O conhecimento que a maioria dos brasileiros tem sobre entidades do folclore do seu próprio país é adquirido em um período muito específico: a infância. Isto ocorre porque os adultos não conseguem levar a sério a existência de, por exemplo, um jovem negro sem uma perna que usa um gorro vermelho, faz travessuras, é capaz de criar redemoinhos e sumir. O assunto vai ficando no mesmo universo de Papai Noel e Coelho da Páscoa, ou seja, apenas papo de crianças ingênuas. É com esta profundidade rasa de informações que a série da Netflix Cidade Invisível, do showrunner Carlos Saldanha, resgata com nostalgia a existência desses seres místicos, que ganham maior foco somente nas escolas. A intenção da série é puro entretenimento e, como uma maneira de compensar o descuido com a temática, consegue entregar um trabalho de ficção de qualidade satisfatória, apesar dos deslizes e da falta de atenção para com a cultura e a espiritualidade indígena. Tanto que a ambientação da série é o Rio de Janeiro, e não espere explicação melhor do que diminuição de gastos com logística para transportar uma grande equipe para locais mais apropriados para o tema, como a Amazônia.

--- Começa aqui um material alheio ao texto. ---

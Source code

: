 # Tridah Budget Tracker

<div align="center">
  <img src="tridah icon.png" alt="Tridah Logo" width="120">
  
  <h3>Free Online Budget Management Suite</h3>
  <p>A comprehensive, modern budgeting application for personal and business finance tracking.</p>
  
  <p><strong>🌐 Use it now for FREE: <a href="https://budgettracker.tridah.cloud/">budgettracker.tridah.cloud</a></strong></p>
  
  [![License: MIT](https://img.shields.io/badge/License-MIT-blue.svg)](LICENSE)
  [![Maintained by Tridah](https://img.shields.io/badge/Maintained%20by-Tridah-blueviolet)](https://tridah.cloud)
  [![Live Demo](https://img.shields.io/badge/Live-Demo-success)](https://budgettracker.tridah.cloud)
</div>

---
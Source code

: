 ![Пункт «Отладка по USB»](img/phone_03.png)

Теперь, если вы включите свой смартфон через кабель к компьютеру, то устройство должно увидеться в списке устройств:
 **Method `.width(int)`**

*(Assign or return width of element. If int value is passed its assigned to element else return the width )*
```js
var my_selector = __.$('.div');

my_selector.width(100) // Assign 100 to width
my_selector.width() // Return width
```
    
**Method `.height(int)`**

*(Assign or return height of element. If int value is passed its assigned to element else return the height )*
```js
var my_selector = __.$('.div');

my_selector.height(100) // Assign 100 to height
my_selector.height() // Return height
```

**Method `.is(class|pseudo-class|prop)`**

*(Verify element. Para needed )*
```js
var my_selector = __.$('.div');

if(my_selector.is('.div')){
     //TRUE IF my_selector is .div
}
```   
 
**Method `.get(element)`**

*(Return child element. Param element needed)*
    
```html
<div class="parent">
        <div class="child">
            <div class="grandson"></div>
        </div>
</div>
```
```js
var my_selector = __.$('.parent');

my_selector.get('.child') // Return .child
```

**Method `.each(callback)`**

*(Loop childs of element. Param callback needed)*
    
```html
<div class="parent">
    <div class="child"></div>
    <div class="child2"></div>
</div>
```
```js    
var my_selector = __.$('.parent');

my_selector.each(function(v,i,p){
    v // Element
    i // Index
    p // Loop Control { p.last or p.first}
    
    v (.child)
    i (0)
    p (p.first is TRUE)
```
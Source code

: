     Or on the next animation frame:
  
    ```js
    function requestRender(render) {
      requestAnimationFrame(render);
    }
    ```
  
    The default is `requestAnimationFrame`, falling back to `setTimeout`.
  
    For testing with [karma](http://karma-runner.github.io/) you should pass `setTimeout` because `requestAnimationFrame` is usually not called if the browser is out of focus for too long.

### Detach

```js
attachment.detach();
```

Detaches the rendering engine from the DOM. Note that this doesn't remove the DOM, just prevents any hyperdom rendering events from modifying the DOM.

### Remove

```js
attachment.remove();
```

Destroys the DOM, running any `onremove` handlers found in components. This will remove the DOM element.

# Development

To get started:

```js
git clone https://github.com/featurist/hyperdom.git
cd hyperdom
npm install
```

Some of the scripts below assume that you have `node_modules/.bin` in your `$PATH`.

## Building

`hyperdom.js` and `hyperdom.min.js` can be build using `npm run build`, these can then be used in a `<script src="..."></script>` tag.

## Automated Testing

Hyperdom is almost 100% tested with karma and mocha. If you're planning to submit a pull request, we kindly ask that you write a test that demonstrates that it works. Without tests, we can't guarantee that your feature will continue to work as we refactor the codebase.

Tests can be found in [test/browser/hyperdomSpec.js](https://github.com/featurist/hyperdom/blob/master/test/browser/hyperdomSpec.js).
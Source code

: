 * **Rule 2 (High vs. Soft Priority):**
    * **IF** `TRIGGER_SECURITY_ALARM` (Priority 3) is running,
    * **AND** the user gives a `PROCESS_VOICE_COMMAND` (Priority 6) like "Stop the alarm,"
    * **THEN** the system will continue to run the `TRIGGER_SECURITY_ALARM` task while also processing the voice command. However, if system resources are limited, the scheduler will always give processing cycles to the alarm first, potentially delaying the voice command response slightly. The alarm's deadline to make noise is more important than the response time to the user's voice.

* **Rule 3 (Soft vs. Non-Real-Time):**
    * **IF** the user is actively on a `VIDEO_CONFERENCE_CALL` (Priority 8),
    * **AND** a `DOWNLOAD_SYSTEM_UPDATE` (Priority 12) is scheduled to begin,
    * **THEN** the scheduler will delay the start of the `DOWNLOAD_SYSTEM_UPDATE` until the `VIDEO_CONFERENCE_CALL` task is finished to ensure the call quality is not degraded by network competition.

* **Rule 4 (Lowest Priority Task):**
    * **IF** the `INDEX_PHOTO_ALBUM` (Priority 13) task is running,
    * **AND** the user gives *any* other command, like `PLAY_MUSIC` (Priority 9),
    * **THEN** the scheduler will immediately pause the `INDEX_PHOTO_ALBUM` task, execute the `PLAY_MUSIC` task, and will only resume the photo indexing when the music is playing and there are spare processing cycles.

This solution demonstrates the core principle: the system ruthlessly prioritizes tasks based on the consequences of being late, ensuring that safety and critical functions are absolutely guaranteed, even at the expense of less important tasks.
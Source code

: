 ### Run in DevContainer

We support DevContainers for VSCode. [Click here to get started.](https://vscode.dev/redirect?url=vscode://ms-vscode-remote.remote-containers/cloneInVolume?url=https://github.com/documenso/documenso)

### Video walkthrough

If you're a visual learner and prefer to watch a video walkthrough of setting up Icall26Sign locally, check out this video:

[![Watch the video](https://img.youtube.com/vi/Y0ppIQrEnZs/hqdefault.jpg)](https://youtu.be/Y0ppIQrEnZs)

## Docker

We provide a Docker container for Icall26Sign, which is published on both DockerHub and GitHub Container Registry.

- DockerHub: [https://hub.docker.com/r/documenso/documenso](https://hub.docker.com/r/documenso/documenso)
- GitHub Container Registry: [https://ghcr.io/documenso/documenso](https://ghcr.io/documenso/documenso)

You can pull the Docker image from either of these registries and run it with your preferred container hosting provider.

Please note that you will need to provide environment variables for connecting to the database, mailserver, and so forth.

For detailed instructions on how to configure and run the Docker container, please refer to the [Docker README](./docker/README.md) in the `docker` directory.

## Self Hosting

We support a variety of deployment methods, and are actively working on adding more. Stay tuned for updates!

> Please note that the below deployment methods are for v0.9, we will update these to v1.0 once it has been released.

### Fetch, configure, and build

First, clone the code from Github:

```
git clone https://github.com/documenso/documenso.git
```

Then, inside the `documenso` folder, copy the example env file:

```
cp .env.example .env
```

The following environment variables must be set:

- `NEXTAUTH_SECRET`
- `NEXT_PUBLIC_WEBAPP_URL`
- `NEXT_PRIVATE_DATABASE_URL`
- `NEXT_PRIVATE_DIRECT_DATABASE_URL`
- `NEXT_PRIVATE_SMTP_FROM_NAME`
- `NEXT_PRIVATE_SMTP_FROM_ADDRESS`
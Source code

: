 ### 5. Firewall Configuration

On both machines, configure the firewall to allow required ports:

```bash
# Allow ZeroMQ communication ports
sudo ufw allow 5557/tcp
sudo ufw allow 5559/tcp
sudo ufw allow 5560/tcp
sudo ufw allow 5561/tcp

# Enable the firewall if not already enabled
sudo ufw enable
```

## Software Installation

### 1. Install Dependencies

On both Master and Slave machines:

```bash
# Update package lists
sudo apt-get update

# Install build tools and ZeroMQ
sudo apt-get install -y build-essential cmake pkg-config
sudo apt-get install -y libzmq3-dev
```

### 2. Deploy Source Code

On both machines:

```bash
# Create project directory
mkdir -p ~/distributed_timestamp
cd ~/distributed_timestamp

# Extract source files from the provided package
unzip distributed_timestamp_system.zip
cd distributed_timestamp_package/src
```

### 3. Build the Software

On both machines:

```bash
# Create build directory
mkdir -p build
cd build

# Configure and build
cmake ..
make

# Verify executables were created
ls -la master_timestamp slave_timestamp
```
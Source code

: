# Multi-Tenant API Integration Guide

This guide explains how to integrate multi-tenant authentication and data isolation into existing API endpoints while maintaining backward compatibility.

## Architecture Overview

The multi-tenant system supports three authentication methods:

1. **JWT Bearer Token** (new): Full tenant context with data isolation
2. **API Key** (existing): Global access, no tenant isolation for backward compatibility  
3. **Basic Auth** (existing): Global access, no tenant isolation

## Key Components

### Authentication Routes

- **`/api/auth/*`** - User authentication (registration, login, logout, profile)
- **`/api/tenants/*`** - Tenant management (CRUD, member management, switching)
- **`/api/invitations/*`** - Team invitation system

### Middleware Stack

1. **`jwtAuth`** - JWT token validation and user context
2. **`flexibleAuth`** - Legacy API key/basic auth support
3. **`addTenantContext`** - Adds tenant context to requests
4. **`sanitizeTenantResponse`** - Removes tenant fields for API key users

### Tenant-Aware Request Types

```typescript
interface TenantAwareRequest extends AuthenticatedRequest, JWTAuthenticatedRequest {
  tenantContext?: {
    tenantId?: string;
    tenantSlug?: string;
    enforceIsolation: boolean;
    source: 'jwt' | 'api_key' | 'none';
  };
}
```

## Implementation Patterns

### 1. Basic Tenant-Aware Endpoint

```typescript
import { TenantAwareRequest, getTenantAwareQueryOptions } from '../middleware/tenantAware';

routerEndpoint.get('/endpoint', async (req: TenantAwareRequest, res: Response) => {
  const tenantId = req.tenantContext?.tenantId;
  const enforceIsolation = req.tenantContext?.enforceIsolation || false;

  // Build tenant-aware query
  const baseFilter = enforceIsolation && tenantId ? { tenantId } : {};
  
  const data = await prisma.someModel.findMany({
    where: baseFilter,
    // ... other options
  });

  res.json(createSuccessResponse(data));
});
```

O trabalho do policial ambiental Eric (Marco Pigossi) é interrompido pela ligação desesperada de sua esposa, a antropóloga Gabriela (Julia Konrad), informando que a filha deles sumiu no momento em que um perigoso incêndio começou na vila de pescadores, onde acontecia uma festa de São João. Apesar dos esforços, Eric não consegue impedir uma tragédia e, a partir deste momento, precisa lidar com as consequências desta noite. Após um mês, Eric se envolve em situações cada vez mais bizarras, ficando cercado por seres poderosos e aos poucos vai suspeitando que tem muito a descobrir, inclusive sobre si próprio.
Um dos maiores mistérios da série envolve a razão do seu próprio nome. Não fica muito claro o que é “Cidade Invisível”. O que chega mais perto de explicar é a animação da abertura, que vai transformando imagens de cenários urbanos em elementos da natureza. Se a intenção era mostrar a vastidão da biodiversidade e a importância de preservar o que não se vê… Bem, isto ficou fora do roteiro ou ficou sutil demais para perceber. Inclusive, a história é mais sobre a sobrevivência dos seres mágicos do que qualquer outra coisa, incluindo a “cidade invisível”. Não creio que o nome faça referência ao pequeno grupo de personagens que vivem escondidos. Se for, o certo seria se chamar “vila invisível”.
Apesar da força que os nomes de Marco Pigossi e Alessandra Negrini trazem da fama criada por trabalhos anteriores na Rede Globo, não interferem no brilho do restante do elenco. Um dos grandes destaques é o Wesley Guimarães, que interpreta o carismático Isac/Saci, tornando as suas cenas um alívio cômico necessário para o drama tenso.
Por mais que tenham sido em cenas pontuais, quase todos os efeitos especiais estão um primor. Reconheço que esperava menos e fui surpreendido. Não tem como deixar de enaltecer a beleza dos detalhes da cauda da Camila/Iara (Jessica Cores), o voo das borboletas mágicas da Inês/Cuca (Alessandra Negrini) e o realista fogo do Iberê/Curupira (Fábio Lagos).
Os pontos fortes da produção são mantidos e até potencializados pela edição digna de qualquer série estrangeira da Netflix. No entanto, a decisão de contar a história com flashbacks chega um momento que bate aquela sensação de não querer mais ver o passado, por mais que seja parte da construção dos personagens. O timing certo em que a trilha sonora é utilizada ajuda ao telespectador a imergir na história, auxiliando o ritmo ágil do roteiro.
O enredo poderia ser bem mais empolgante se trouxesse um vilão mais relevante, com uma motivação mais interessante. Ao longo dos sete episódios, a urgência em resolver o problema principal vai criando uma promessa para grandes cenas, mas o desfecho acaba sendo simples demais, sem entregar nenhuma cena memorável como o final do terceiro episódio, onde a Cuca entra na mente de Eric e, de maneira espetacular, é revelado que Eric tem algo escondido nele. É uma pena que, depois de tanto assistir a cada um, os anti-heróis fiquem de mãos atadas e não consigam fazer nada. É um suspense que tinha tudo para ter ido além no final, mas ficou no mínimo para não desagradar.
Cidade Invisível é mais uma série que fortalece a esperança para quem trabalha com audiovisual, abrindo espaço para o Brasil ter produções cada vez mais criativas e relevantes para o mundo. Apesar de alguns pontos a melhorar, a série consegue manter o fôlego e concluir a sua primeira temporada com muito a se orgulhar, mas ainda não é o suficiente para ser tão fantástico quanto uma lenda.